Photo of Mr Christopher Leslie

Mr Christopher Leslie (Parliamentary Under-Secretary, Department for Constitutional Affairs; Shipley, Labour)

The clause provides for the appointment by the Lord Chancellor of district judges, and for qualification requirements, payments of allowances and removal from office. The hon. Member for Somerton and Frome has discovered the traditional barrier in terms of the level at which appointments are delegates of Her Majesty. All appointments are made in the name of the Crown, and they follow the normal arrangements of seniority. Obviously, the more senior members of the judiciary are appointed directly by Her Majesty. There has been an historic and traditional delegation to the Lord Chancellor to deal with the greater volume at less senior ranks. Hence there is a difference between clause 10 and clause 22(1). That is the reason why there is no direct requirement for Her Majesty's personal involvement in those matters, but

all such appointments are made in the name of the Crown. I hope that that helps.

11:15 am
Photo of Mr David Heath

Mr David Heath (Somerton & Frome, Liberal Democrat)

I do not want to pre-empt discussion of a later clause. However, is the Minister saying that a deputy district judge is of lower seniority than a lay justice despite the fact that they are both able to act in the capacity of district judge?

Photo of Mr Christopher Leslie

Mr Christopher Leslie (Parliamentary Under-Secretary, Department for Constitutional Affairs; Shipley, Labour)

My understanding is that a district judge is what used to be called a stipendiary magistrate. Therefore, there is a difference between the district judge and the deputy. The difference between this clause and the one that we shall discuss shortly concerns the volume of appointments, which previously determined the cut-off point for the Lord Chancellor delegating such appointments. It is straightforward that that should be the level at which the Lord Chancellor's direct appointment, delegated from the Crown, comes into effect.

Photo of Mr Stephen Hesford

Mr Stephen Hesford (Wirral West, Labour)

Is it not a distinction without a difference? The process is exactly the same. The form of the words is different for the reasons that my hon. Friend the Minister has given.

Photo of Mr Christopher Leslie

Mr Christopher Leslie (Parliamentary Under-Secretary, Department for Constitutional Affairs; Shipley, Labour)

If my hon. Friend will allow me, I shall stick with the form of words that I have used. They form the bedrock of the strong case that I have made.

Photo of Mr David Heath

Mr David Heath (Somerton & Frome, Liberal Democrat)
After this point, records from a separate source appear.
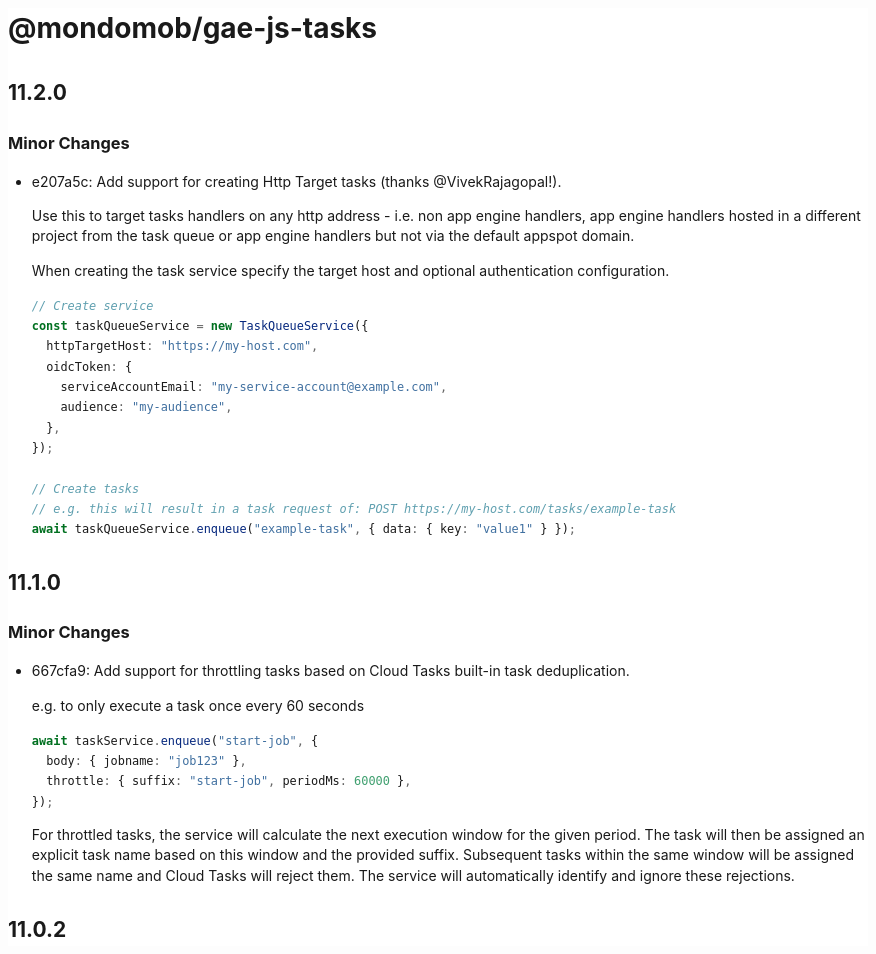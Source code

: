 # @mondomob/gae-js-tasks

## 11.2.0

### Minor Changes

- e207a5c: Add support for creating Http Target tasks (thanks @VivekRajagopal!).

  Use this to target tasks handlers on any http address - i.e. non app engine handlers, app engine
  handlers hosted in a different project from the task queue or app engine handlers
  but not via the default appspot domain.

  When creating the task service specify the target host and optional authentication configuration.

  ```typescript
  // Create service
  const taskQueueService = new TaskQueueService({
    httpTargetHost: "https://my-host.com",
    oidcToken: {
      serviceAccountEmail: "my-service-account@example.com",
      audience: "my-audience",
    },
  });

  // Create tasks
  // e.g. this will result in a task request of: POST https://my-host.com/tasks/example-task
  await taskQueueService.enqueue("example-task", { data: { key: "value1" } });
  ```

## 11.1.0

### Minor Changes

- 667cfa9: Add support for throttling tasks based on Cloud Tasks built-in task deduplication.

  e.g. to only execute a task once every 60 seconds

  ```typescript
  await taskService.enqueue("start-job", {
    body: { jobname: "job123" },
    throttle: { suffix: "start-job", periodMs: 60000 },
  });
  ```

  For throttled tasks, the service will calculate the next execution window for the given period.
  The task will then be assigned an explicit task name based on this window and the provided suffix.
  Subsequent tasks within the same window will be assigned the same name and Cloud Tasks will reject them.
  The service will automatically identify and ignore these rejections.

## 11.0.2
I want to clear the matter up to avoid further debate. Clause 24 does not specify that when the Lord Chancellor appoints a deputy district judge, he does it, as is stated in clause 10,

''by instrument on behalf and in the name of Her Majesty.''

In fact he does, because he is a Minister of the Crown and acting under its authority. Why is that explicit in clause 10, but not in clause 24?

Photo of Mr Christopher Leslie

Mr Christopher Leslie (Parliamentary Under-Secretary, Department for Constitutional Affairs; Shipley, Labour)

My understanding is that the Lord Chancellor makes appointments under clauses 10 and 24, but that Her Majesty makes the appointments under clause 22. The distinction is based on seniority—I do not wish to use the phrase pecking order, although others might wish to characterise levels of seniority thus. That is why the Lord Chancellor has a direct input into these matters. The current arrangements deal with the appointments that come under clause 22. I hope that the Committee will agree that that is relatively straightforward, and that the clause will stand part of the Bill.

Question put and agreed to.

Clause 22 ordered to stand part of the Bill.

Clause 23 ordered to stand part of the Bill.